Néonicotinoïdes : l’exception de la betterave à sucre perdure ; le principe de non-régression frise la déconfiture

Le principe de non-régression n’a, en droit, jamais été absolu (I). 

Mais il a pris une relativisation particulière en matière de néonicotinoïdes, entre 2020 et 2021 : les deux ailes du Palais Royal ont, en effet, admis l’interdiction tout en validant l’exception en dépit du fait que celle-ci est intervenue après coup, ce qui la conduisait potentiellement à être contraire au principe de non-régression (II).

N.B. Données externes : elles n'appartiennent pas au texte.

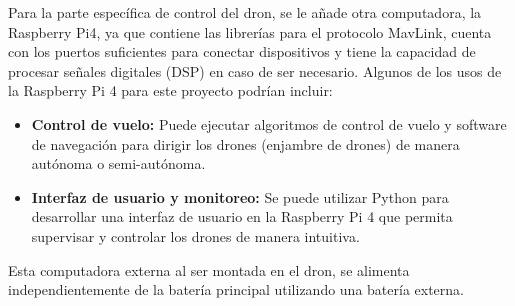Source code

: \noindent Para la parte específica de control del dron, se le añade otra computadora, la Raspberry Pi4, ya que contiene las librerías para el protocolo MavLink, cuenta con los puertos suficientes para conectar dispositivos y tiene la capacidad de procesar señales digitales (DSP) en caso de ser necesario. Algunos de los usos de la Raspberry Pi 4 para este proyecto podrían incluir:
\begin{itemize}
    \item \textbf{Control de vuelo:} Puede ejecutar algoritmos de control de vuelo y software de navegación para dirigir los drones (enjambre de drones) de manera autónoma o semi-autónoma.
    \item \textbf{Interfaz de usuario y monitoreo:} Se puede utilizar Python para desarrollar una interfaz de usuario en la Raspberry Pi 4 que permita supervisar y controlar los drones de manera intuitiva.
\end{itemize}
Esta computadora externa al ser montada en el dron, se alimenta independientemente de la batería principal utilizando una batería externa.
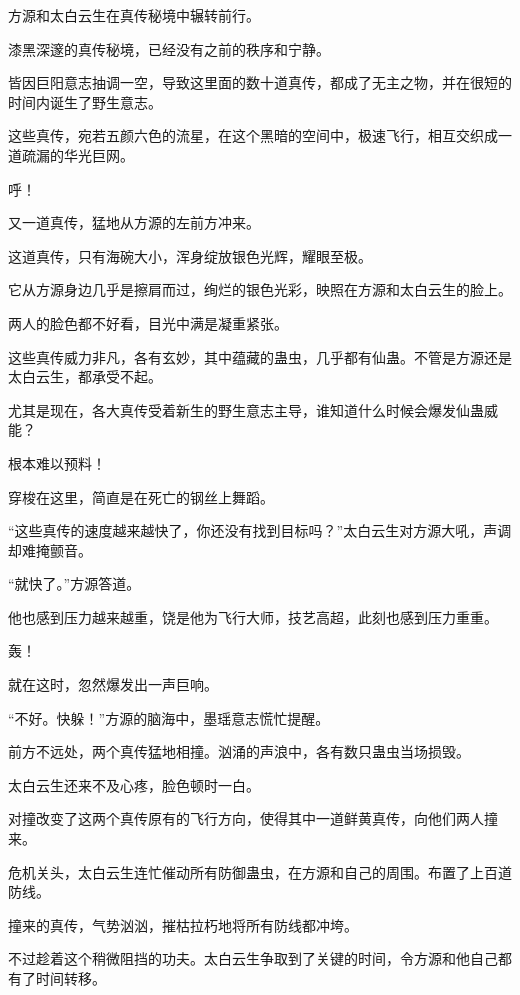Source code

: 
\begin{this_body}



方源和太白云生在真传秘境中辗转前行。

漆黑深邃的真传秘境，已经没有之前的秩序和宁静。

皆因巨阳意志抽调一空，导致这里面的数十道真传，都成了无主之物，并在很短的时间内诞生了野生意志。

这些真传，宛若五颜六色的流星，在这个黑暗的空间中，极速飞行，相互交织成一道疏漏的华光巨网。

呼！

又一道真传，猛地从方源的左前方冲来。

这道真传，只有海碗大小，浑身绽放银色光辉，耀眼至极。

它从方源身边几乎是擦肩而过，绚烂的银色光彩，映照在方源和太白云生的脸上。

两人的脸色都不好看，目光中满是凝重紧张。

这些真传威力非凡，各有玄妙，其中蕴藏的蛊虫，几乎都有仙蛊。不管是方源还是太白云生，都承受不起。

尤其是现在，各大真传受着新生的野生意志主导，谁知道什么时候会爆发仙蛊威能？

根本难以预料！

穿梭在这里，简直是在死亡的钢丝上舞蹈。

“这些真传的速度越来越快了，你还没有找到目标吗？”太白云生对方源大吼，声调却难掩颤音。

“就快了。”方源答道。

他也感到压力越来越重，饶是他为飞行大师，技艺高超，此刻也感到压力重重。

轰！

就在这时，忽然爆发出一声巨响。

“不好。快躲！”方源的脑海中，墨瑶意志慌忙提醒。

前方不远处，两个真传猛地相撞。汹涌的声浪中，各有数只蛊虫当场损毁。

太白云生还来不及心疼，脸色顿时一白。

对撞改变了这两个真传原有的飞行方向，使得其中一道鲜黄真传，向他们两人撞来。

危机关头，太白云生连忙催动所有防御蛊虫，在方源和自己的周围。布置了上百道防线。

撞来的真传，气势汹汹，摧枯拉朽地将所有防线都冲垮。

不过趁着这个稍微阻挡的功夫。太白云生争取到了关键的时间，令方源和他自己都有了时间转移。


\end{this_body}
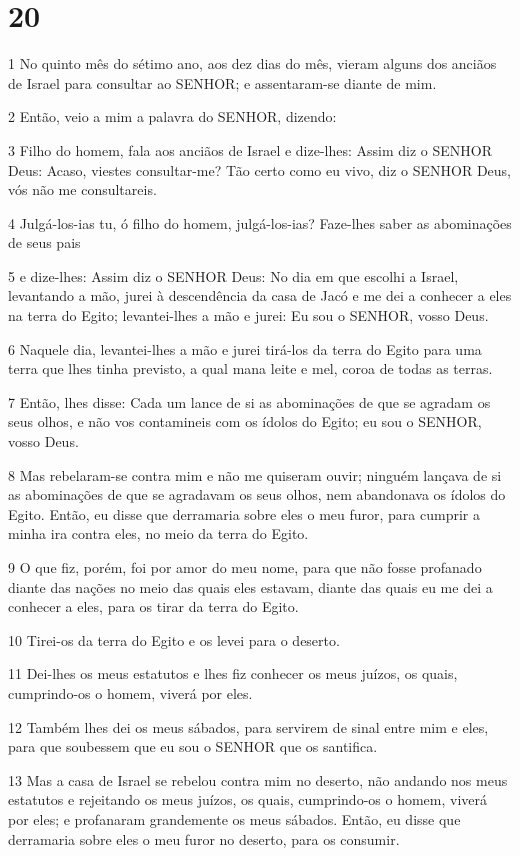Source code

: \chapter{20}

\par 1 No quinto mês do sétimo ano, aos dez dias do mês, vieram alguns dos anciãos de Israel para consultar ao SENHOR; e assentaram-se diante de mim.
\par 2 Então, veio a mim a palavra do SENHOR, dizendo:
\par 3 Filho do homem, fala aos anciãos de Israel e dize-lhes: Assim diz o SENHOR Deus: Acaso, viestes consultar-me? Tão certo como eu vivo, diz o SENHOR Deus, vós não me consultareis.
\par 4 Julgá-los-ias tu, ó filho do homem, julgá-los-ias? Faze-lhes saber as abominações de seus pais
\par 5 e dize-lhes: Assim diz o SENHOR Deus: No dia em que escolhi a Israel, levantando a mão, jurei à descendência da casa de Jacó e me dei a conhecer a eles na terra do Egito; levantei-lhes a mão e jurei: Eu sou o SENHOR, vosso Deus.
\par 6 Naquele dia, levantei-lhes a mão e jurei tirá-los da terra do Egito para uma terra que lhes tinha previsto, a qual mana leite e mel, coroa de todas as terras.
\par 7 Então, lhes disse: Cada um lance de si as abominações de que se agradam os seus olhos, e não vos contamineis com os ídolos do Egito; eu sou o SENHOR, vosso Deus.
\par 8 Mas rebelaram-se contra mim e não me quiseram ouvir; ninguém lançava de si as abominações de que se agradavam os seus olhos, nem abandonava os ídolos do Egito. Então, eu disse que derramaria sobre eles o meu furor, para cumprir a minha ira contra eles, no meio da terra do Egito.
\par 9 O que fiz, porém, foi por amor do meu nome, para que não fosse profanado diante das nações no meio das quais eles estavam, diante das quais eu me dei a conhecer a eles, para os tirar da terra do Egito.
\par 10 Tirei-os da terra do Egito e os levei para o deserto.
\par 11 Dei-lhes os meus estatutos e lhes fiz conhecer os meus juízos, os quais, cumprindo-os o homem, viverá por eles.
\par 12 Também lhes dei os meus sábados, para servirem de sinal entre mim e eles, para que soubessem que eu sou o SENHOR que os santifica.
\par 13 Mas a casa de Israel se rebelou contra mim no deserto, não andando nos meus estatutos e rejeitando os meus juízos, os quais, cumprindo-os o homem, viverá por eles; e profanaram grandemente os meus sábados. Então, eu disse que derramaria sobre eles o meu furor no deserto, para os consumir.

Or, voici que le débat… ne rebondit pas avec une décision rendue le 25 février 2022. Certes, le droit et les pratiques continuent de progresser, mais lentement. Le débat juridique, lui, est au point mort, conduisant le juge des référés du Conseil d’Etat à valider le maintien du même statu quo pour la campagne de 2022 (III). Le principe de non-régression, lui, recule d’autant.  

 

I. Un principe de non-régression qui n’a jamais été absolu 

 

Aux termes du II de l’article L. 110-1 du code de l’environnement, les autorités s’inspirent, dans le cadre des lois qui en définissent la portée, du :

« principe de non-régression, selon lequel la protection de l’environnement, assurée par les dispositions législatives et réglementaires relatives à l’environnement, ne peut faire l’objet que d’une amélioration constante, compte tenu des connaissances scientifiques et techniques du moment. »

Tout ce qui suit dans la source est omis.